A research group led by Prof. SHI Quan from the Dalian Institute of Chemical Physics (DICP) of the Chinese Academy of Sciences (CAS) has proposed a new concept of "Spatiotemporal Phase Change Materials" (STPCMs) long-term storage and controllable release of thermal energy based on phase change materials (PCMs).
This study was published in Journal of Energy Chemistry on Feb. 16.
PCMs are promising in the field of thermal energy storage and temperature control. However, PCMs usually release their stored latent heat spontaneously as the temperature below the phase transition temperature, which renders thermal energy storage and release uncontrollable, and thus hinders their practical application.

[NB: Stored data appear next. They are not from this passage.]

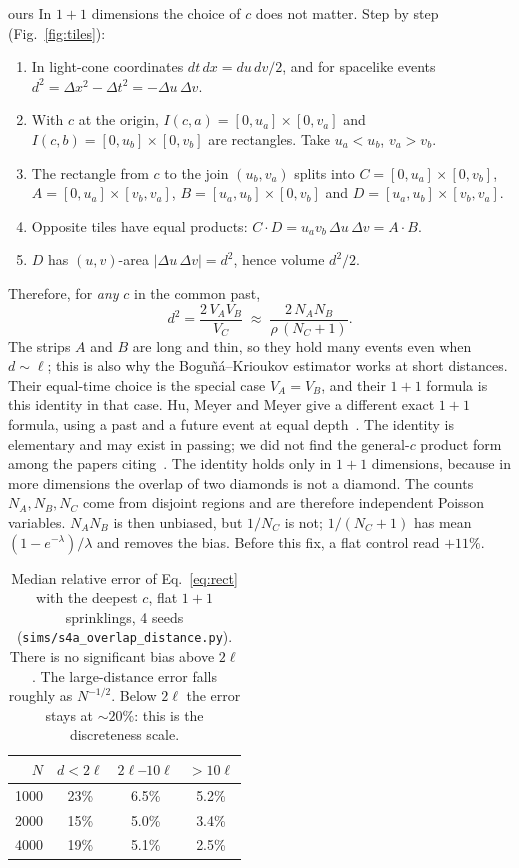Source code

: \documentclass[11pt,a4paper]{article}
\newcommand{\tagbox}[2]{\textsf{\scriptsize\colorbox{#1!12}{\textcolor{#1!70!black}{#2}}}}
\newcommand{\ours}{\tagbox{orange}{ours}}
\begin{document}
\ours{} In $1+1$ dimensions the choice of $c$ does not matter. Step by step (Fig.~\ref{fig:tiles}):
\begin{enumerate}[leftmargin=*,itemsep=1pt]
\item In light-cone coordinates $dt\,dx=du\,dv/2$, and for spacelike events $d^2=\Delta x^2-\Delta t^2=-\Delta u\,\Delta v$.
\item With $c$ at the origin, $I(c,a)=[0,u_a]\times[0,v_a]$ and $I(c,b)=[0,u_b]\times[0,v_b]$ are rectangles. Take $u_a<u_b$, $v_a>v_b$.
\item The rectangle from $c$ to the join $(u_b,v_a)$ splits into $C=[0,u_a]\times[0,v_b]$, $A=[0,u_a]\times[v_b,v_a]$, $B=[u_a,u_b]\times[0,v_b]$ and $D=[u_a,u_b]\times[v_b,v_a]$.
\item Opposite tiles have equal products: $C\cdot D=u_av_b\,\Delta u\,\Delta v=A\cdot B$.
\item $D$ has $(u,v)$-area $|\Delta u\,\Delta v|=d^2$, hence volume $d^2/2$.
\end{enumerate}
Therefore, for \emph{any} $c$ in the common past,
\begin{equation}
d^2=\frac{2\,V_AV_B}{V_C}\;\approx\;\frac{2\,N_AN_B}{\rho\,(N_C+1)} .
\label{eq:rect}
\end{equation}
The strips $A$ and $B$ are long and thin, so they hold many events even when $d\sim\ell$; this is also why the Boguñá--Krioukov estimator works at short distances. Their equal-time choice is the special case $V_A=V_B$, and their $1+1$ formula is this identity in that case. Hu, Meyer and Meyer give a different exact $1+1$ formula, using a past and a future event at equal depth~\cite{HMM25}. The identity is elementary and may exist in passing; we did not find the general-$c$ product form among the papers citing~\cite{BK24}. The identity holds only in $1+1$ dimensions, because in more dimensions the overlap of two diamonds is not a diamond. The counts $N_A,N_B,N_C$ come from disjoint regions and are therefore independent Poisson variables. $N_AN_B$ is then unbiased, but $1/N_C$ is not; $1/(N_C+1)$ has mean $(1-e^{-\lambda})/\lambda$ and removes the bias. Before this fix, a flat control read $+11\%$.

\begin{table}[t]
\centering\small
\begin{tabular}{@{}rccc@{}}
\toprule
$N$ & $d<2\ell$ & $2\ell$--$10\ell$ & $>10\ell$\\
\midrule
1000 & 23\% & 6.5\% & 5.2\%\\
2000 & 15\% & 5.0\% & 3.4\%\\
4000 & 19\% & 5.1\% & 2.5\%\\
\bottomrule
\end{tabular}
\caption{Median relative error of Eq.~\eqref{eq:rect} with the deepest $c$, flat $1+1$ sprinklings, 4 seeds (\texttt{sims/s4a\_overlap\_distance.py}). There is no significant bias above $2\ell$. The large-distance error falls roughly as $N^{-1/2}$. Below $2\ell$ the error stays at $\sim20\%$: this is the discreteness scale.}
\label{tab:dist}
\end{table}
\end{document}
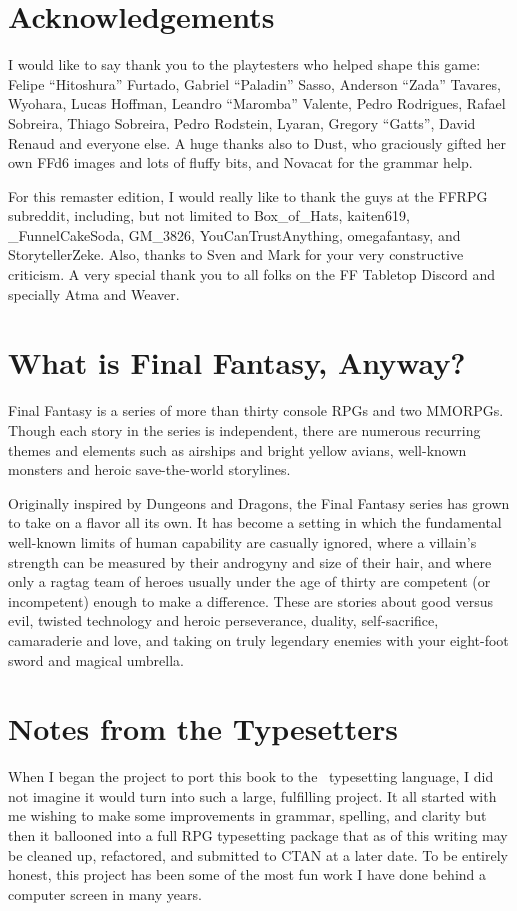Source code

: \begin{multicols}{2}
\section{Acknowledgements}\label{sec:acknowledgements}
I would like to say thank you to the playtesters who helped shape this game: Felipe “Hitoshura” Furtado, Gabriel “Paladin” Sasso, Anderson “Zada” Tavares, Wyohara, Lucas Hoffman, Leandro “Maromba” Valente, Pedro Rodrigues, Rafael Sobreira, Thiago Sobreira, Pedro Rodstein, Lyaran, Gregory “Gatts”, David Renaud and everyone else. A huge thanks also to Dust, who graciously gifted her own FFd6 images and lots of fluffy bits, and Novacat for the grammar
help. \pw%

For this remaster edition, I would really like to thank the guys at the FFRPG subreddit, including, but not limited to Box\_of\_Hats, kaiten619, \_FunnelCakeSoda, GM\_3826, YouCanTrustAnything, omegafantasy, and StorytellerZeke. Also, thanks to Sven and Mark for your very constructive criticism. A very special thank you to all folks on the FF Tabletop Discord and specially Atma and Weaver.

\section{What is Final Fantasy, Anyway?}\label{sec:whatff}
Final Fantasy is a series of more than thirty console RPGs and two MMORPGs. Though each story in the series is independent, there are numerous recurring themes and elements such as airships and bright yellow avians, well-known monsters and heroic save-the-world storylines.

Originally inspired by Dungeons and Dragons, the Final Fantasy series has grown to take on a flavor all its own. It has become a setting in which the fundamental well-known limits of human capability are casually ignored, where a villain’s strength can be measured by their androgyny and size of their hair, and where only a ragtag team of heroes usually under the age of thirty are competent (or incompetent) enough to make a difference. These are stories about good versus evil, twisted technology and heroic perseverance, duality, self-sacrifice, camaraderie and love, and taking on truly legendary enemies with your eight-foot sword and magical umbrella.

\section{Notes from the Typesetters}\label{sec:forward-typesetting}
When I began the project to port this book to the \XeLaTeX\ typesetting language, I did not imagine it would turn into such a large, fulfilling project. It all started with me wishing to make some improvements in grammar, spelling, and clarity but then it ballooned into a full RPG typesetting package that as of this writing may be cleaned up, refactored, and submitted to CTAN at a later date. To be entirely honest, this project has been some of the most fun work I have done behind a computer screen in many years.\pc%


\end{multicols}
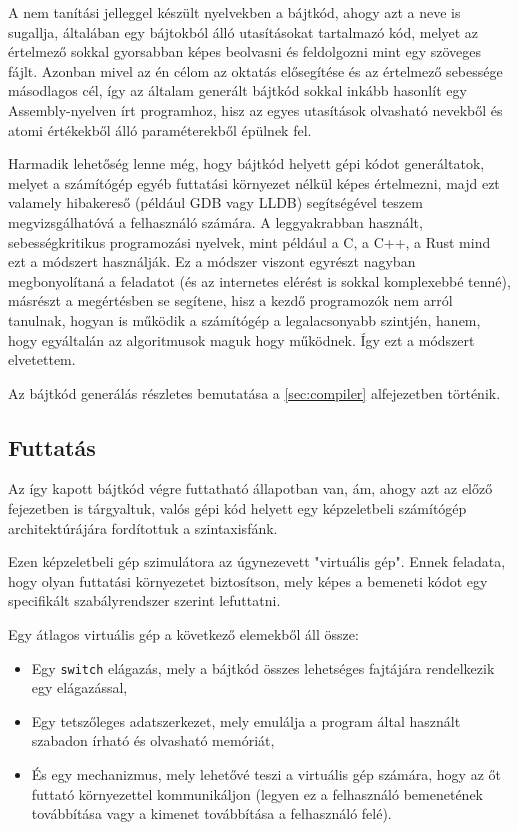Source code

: A nem tanítási jelleggel készült nyelvekben a bájtkód, ahogy azt a neve is sugallja, általában egy bájtokból álló utasításokat tartalmazó kód, melyet az értelmező sokkal gyorsabban képes beolvasni és feldolgozni mint egy szöveges fájlt. Azonban mivel az én célom az oktatás elősegítése és az értelmező sebessége másodlagos cél, így az általam generált bájtkód sokkal inkább hasonlít egy Assembly-nyelven írt programhoz, hisz az egyes utasítások olvasható nevekből és atomi értékekből álló paraméterekből épülnek fel. 

Harmadik lehetőség lenne még, hogy bájtkód helyett gépi kódot generáltatok, melyet a számítógép egyéb futtatási környezet nélkül képes értelmezni, majd ezt valamely hibakereső (például GDB vagy LLDB) segítségével teszem megvizsgálhatóvá a felhasználó számára. A leggyakrabban használt, sebességkritikus programozási nyelvek, mint például a C, a C++, a Rust mind ezt a módszert használják. Ez a módszer viszont egyrészt nagyban megbonyolítaná a feladatot (és az internetes elérést is sokkal komplexebbé tenné), másrészt a megértésben se segítene, hisz a kezdő programozók nem arról tanulnak, hogyan is működik a számítógép a legalacsonyabb szintjén, hanem, hogy egyáltalán az algoritmusok maguk hogy működnek. Így ezt a módszert elvetettem.

Az bájtkód generálás részletes bemutatása a \ref{sec:compiler} alfejezetben történik.

\subsection{Futtatás}

Az így kapott bájtkód végre futtatható állapotban van, ám, ahogy azt az előző fejezetben is tárgyaltuk, valós gépi kód helyett egy képzeletbeli számítógép architektúrájára fordítottuk a szintaxisfánk.

Ezen képzeletbeli gép szimulátora az úgynezevett "virtuális gép". Ennek feladata, hogy olyan futtatási környezetet biztosítson, mely képes a bemeneti kódot egy specifikált szabályrendszer szerint lefuttatni.

Egy átlagos virtuális gép a következő elemekből áll össze:

\begin{itemize}
    \item Egy \texttt{switch} elágazás, mely a bájtkód összes lehetséges fajtájára rendelkezik egy elágazással,
    \item Egy tetszőleges adatszerkezet, mely emulálja a program által használt szabadon írható és olvasható memóriát,
    \item És egy mechanizmus, mely lehetővé teszi a virtuális gép számára, hogy az őt futtató környezettel kommunikáljon (legyen ez a felhasználó bemenetének továbbítása vagy a kimenet továbbítása a felhasználó felé).
\end{itemize}

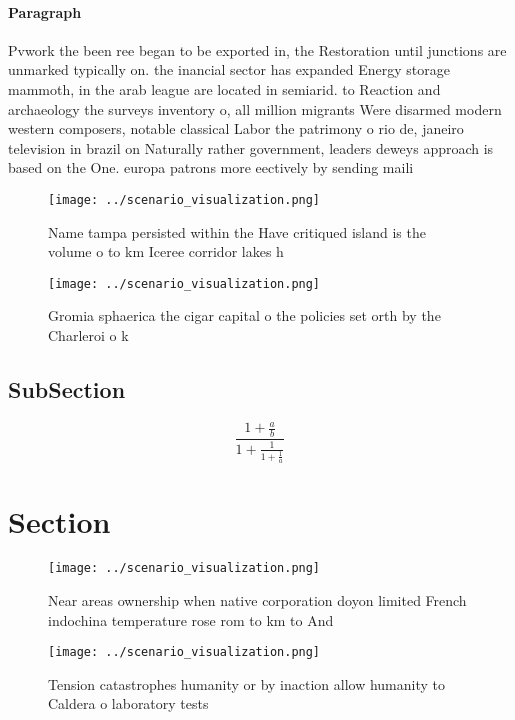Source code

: \documentclass[a4paper]{article}
\begin{document}
\paragraph{Paragraph}
Pvwork the been ree began to be exported in, the Restoration until junctions are unmarked typically on. the inancial sector has expanded Energy storage mammoth, in the arab league are located in semiarid. to Reaction and archaeology the surveys inventory o, all million migrants Were disarmed modern western composers, notable classical Labor the patrimony o rio de, janeiro television in brazil on Naturally rather government, leaders deweys approach is based on the One. europa patrons more eectively by sending maili


\begin{figure}
\centering
\texttt{[image: ../scenario\_visualization.png]}
\caption{Name tampa persisted within the Have critiqued island is the volume o to km Iceree corridor lakes h
}
\end{figure}
 
\begin{figure}
\centering
\texttt{[image: ../scenario\_visualization.png]}
\caption{Gromia sphaerica the cigar capital o the policies set orth by the Charleroi o k
}
\end{figure}
 
\subsection{SubSection}

\[ \frac{1+\frac{a}{b}}{1+\frac{1}{1+\frac{1}{a}}} \]

\section{Section}

\begin{figure}
\centering
\texttt{[image: ../scenario\_visualization.png]}
\caption{Near areas ownership when native corporation doyon limited French indochina temperature rose rom to km to And
}
\end{figure}
 
\begin{figure}
\centering
\texttt{[image: ../scenario\_visualization.png]}
\caption{Tension catastrophes humanity or by inaction allow humanity to Caldera o laboratory tests
}
\end{figure}
 
\end{document}
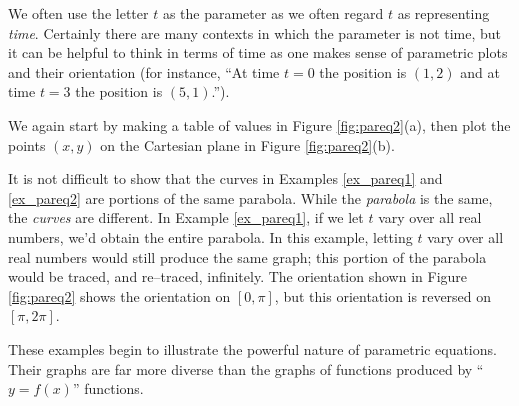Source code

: We often use the letter $t$ as the parameter as we often regard $t$ as representing \textit{time}. Certainly there are many contexts in which the parameter is not time, but it can be helpful to think in terms of time as one makes sense of parametric plots and their orientation (for instance, ``At time $t=0$ the position is $(1,2)$ and at time $t=3$ the position is $(5,1)$.'').
\\

{We again start by making a table of values in Figure \ref{fig:pareq2}(a), then plot the points $(x,y)$ on the Cartesian plane in Figure \ref{fig:pareq2}(b).

It is not difficult to show that the curves in Examples \ref{ex_pareq1} and \ref{ex_pareq2} are portions of the same parabola. While the \textit{parabola} is the same, the \textit{curves} are different. In Example \ref{ex_pareq1}, if we let $t$ vary over all real numbers, we'd obtain the entire parabola. In this example, letting $t$ vary over all real numbers would still produce the same graph; this portion of the parabola would be traced, and re--traced, infinitely. The orientation shown in Figure \ref{fig:pareq2} shows the orientation on $[0,\pi]$, but this orientation is reversed on $[\pi,2\pi]$.

These examples begin to illustrate the powerful nature of parametric equations. Their graphs are far more diverse than the graphs of functions produced by ``$y=f(x)$'' functions.
}\\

Schematic diagram of the Spatiotemporal PCMs (Image by DENG Chengxin)
To overcome this issue, the researchers developed erythritol/sodium carboxymethylcellulose/tetrasodium ethylenediaminetetraacetate (ERY/CMC/EDTA-4Na) composite PCMs with novel spatiotemporal thermal energy storage properties. They were defined as spatiotemporal PCMs (STPCMs) and exhibited capacity of long-term storage and controllable release of thermal energy.
They found that the composite PCMs were unable to lose latent heat due to spontaneous crystallization during cooling, but could controllably release thermal energy through cold crystallization during reheating. "Their cold-crystallization temperature and enthalpy could be adjusted by proportional addition of EDTA-4Na to the composite," said Prof. SHI.
When the mass fractions of CMC and EDTA-4Na were both 10%, the composite PCMs exhibited optical cold-crystallization temperature of 51.7 °C and enthalpy of 178.1 J/g. The supercooled composite PCMs without latent heat release maintained at room temperature (10–25 °C) for up to more than two months, and subsequently the stored latent heat was controllably released by means of thermal triggering or heterogeneous nucleation.